*** RECORDS FOR THE EXERCISE Section Begins ***

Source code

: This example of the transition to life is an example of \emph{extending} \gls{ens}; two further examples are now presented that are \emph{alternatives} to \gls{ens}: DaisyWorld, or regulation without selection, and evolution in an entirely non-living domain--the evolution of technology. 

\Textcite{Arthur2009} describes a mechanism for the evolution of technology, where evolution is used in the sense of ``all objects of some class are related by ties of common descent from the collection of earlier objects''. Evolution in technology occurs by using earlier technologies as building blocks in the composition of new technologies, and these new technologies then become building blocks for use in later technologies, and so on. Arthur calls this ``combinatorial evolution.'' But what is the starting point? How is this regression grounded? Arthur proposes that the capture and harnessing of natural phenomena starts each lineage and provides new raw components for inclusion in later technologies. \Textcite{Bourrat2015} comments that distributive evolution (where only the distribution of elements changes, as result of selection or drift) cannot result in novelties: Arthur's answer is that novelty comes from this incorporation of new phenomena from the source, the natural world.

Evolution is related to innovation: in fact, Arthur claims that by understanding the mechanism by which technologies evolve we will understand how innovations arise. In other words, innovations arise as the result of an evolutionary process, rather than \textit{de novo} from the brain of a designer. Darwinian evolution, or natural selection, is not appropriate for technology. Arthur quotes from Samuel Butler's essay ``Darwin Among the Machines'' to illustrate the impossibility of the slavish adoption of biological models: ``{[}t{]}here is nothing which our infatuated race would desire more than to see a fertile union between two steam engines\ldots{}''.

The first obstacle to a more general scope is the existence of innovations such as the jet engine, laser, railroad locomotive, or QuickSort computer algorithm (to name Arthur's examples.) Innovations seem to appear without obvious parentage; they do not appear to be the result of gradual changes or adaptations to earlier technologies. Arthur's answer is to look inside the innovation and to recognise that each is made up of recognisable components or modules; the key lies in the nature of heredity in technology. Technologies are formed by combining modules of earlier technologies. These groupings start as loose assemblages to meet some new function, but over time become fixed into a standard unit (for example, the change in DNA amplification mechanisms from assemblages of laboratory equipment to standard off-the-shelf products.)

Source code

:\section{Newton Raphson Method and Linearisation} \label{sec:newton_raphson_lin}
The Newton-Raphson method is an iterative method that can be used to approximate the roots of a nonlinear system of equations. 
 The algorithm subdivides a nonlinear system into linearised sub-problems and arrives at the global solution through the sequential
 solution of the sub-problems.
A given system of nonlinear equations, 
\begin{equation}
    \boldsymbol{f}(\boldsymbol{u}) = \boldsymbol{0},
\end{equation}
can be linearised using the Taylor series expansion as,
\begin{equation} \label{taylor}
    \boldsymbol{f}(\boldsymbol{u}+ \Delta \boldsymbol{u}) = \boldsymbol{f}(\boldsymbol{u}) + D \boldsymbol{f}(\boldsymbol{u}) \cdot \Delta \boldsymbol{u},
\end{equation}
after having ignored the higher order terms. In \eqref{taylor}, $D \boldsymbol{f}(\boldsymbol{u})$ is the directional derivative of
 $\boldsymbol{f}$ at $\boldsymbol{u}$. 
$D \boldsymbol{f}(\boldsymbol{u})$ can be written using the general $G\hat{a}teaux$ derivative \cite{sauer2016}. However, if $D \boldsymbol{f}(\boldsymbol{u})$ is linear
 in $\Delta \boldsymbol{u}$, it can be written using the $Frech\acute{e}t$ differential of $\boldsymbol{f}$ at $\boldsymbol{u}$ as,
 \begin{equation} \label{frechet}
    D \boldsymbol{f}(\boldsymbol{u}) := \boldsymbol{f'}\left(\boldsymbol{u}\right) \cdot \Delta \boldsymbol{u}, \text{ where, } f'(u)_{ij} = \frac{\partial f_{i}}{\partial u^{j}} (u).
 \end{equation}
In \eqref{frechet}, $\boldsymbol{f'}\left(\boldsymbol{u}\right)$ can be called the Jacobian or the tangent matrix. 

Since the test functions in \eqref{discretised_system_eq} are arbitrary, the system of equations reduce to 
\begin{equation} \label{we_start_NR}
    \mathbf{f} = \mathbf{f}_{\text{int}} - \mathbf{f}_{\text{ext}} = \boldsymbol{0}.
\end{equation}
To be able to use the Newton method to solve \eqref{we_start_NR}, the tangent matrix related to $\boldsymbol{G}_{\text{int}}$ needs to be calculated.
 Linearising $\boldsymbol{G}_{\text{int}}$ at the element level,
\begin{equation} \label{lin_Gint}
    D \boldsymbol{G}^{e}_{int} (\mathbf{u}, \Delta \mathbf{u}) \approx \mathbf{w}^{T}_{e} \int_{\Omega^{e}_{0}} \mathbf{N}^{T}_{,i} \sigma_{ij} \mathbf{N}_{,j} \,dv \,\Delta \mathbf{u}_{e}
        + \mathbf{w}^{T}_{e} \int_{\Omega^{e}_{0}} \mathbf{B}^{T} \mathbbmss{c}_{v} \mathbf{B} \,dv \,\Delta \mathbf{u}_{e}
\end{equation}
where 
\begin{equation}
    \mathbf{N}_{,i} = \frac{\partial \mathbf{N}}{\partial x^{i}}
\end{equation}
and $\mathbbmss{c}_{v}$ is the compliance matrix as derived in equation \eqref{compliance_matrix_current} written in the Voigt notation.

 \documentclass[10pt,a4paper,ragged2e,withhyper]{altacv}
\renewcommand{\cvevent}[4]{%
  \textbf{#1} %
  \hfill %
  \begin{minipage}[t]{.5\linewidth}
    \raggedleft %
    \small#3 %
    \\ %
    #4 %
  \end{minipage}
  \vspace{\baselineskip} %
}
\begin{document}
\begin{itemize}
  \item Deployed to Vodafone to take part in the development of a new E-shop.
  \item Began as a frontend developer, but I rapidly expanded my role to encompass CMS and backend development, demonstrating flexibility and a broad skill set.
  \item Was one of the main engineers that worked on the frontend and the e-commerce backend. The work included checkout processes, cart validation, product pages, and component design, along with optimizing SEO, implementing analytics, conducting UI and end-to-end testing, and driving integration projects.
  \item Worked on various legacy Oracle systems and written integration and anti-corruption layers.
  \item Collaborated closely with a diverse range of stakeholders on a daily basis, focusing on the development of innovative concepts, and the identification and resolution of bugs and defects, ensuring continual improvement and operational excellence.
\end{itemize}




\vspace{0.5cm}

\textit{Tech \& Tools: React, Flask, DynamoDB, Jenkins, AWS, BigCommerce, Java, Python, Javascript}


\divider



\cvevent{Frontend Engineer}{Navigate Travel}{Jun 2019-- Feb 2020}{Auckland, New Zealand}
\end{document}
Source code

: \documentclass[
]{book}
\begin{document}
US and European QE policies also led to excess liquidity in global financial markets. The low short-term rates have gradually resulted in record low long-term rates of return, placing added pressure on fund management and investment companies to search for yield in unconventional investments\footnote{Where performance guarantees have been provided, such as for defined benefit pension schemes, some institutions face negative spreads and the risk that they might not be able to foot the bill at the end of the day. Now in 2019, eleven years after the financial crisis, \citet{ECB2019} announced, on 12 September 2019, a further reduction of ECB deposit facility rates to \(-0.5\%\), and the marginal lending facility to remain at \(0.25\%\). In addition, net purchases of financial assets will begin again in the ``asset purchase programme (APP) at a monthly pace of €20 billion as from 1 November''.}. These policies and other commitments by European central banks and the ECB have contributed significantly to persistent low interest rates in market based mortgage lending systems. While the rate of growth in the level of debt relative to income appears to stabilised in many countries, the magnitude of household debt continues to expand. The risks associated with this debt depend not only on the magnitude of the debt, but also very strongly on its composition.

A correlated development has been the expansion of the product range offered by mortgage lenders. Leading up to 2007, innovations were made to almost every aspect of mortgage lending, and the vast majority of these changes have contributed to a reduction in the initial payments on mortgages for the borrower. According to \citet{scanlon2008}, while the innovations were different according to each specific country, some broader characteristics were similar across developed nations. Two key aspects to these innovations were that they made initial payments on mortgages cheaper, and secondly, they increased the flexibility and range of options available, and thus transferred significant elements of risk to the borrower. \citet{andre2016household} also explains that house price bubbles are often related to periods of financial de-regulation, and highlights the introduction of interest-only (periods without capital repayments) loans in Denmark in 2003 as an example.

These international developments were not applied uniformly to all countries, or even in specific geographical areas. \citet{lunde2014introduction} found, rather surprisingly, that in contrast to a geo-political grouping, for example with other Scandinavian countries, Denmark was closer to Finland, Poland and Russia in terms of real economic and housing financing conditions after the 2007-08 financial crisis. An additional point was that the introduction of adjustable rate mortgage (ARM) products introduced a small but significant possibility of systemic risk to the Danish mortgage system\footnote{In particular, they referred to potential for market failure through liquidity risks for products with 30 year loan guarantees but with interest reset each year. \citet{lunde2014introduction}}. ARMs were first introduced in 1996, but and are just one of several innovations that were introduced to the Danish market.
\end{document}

*** RECORDS FOR THE EXERCISE Section Ends ***

Lines containing the word "examples" are to be counted in the listing; state their number alone.

2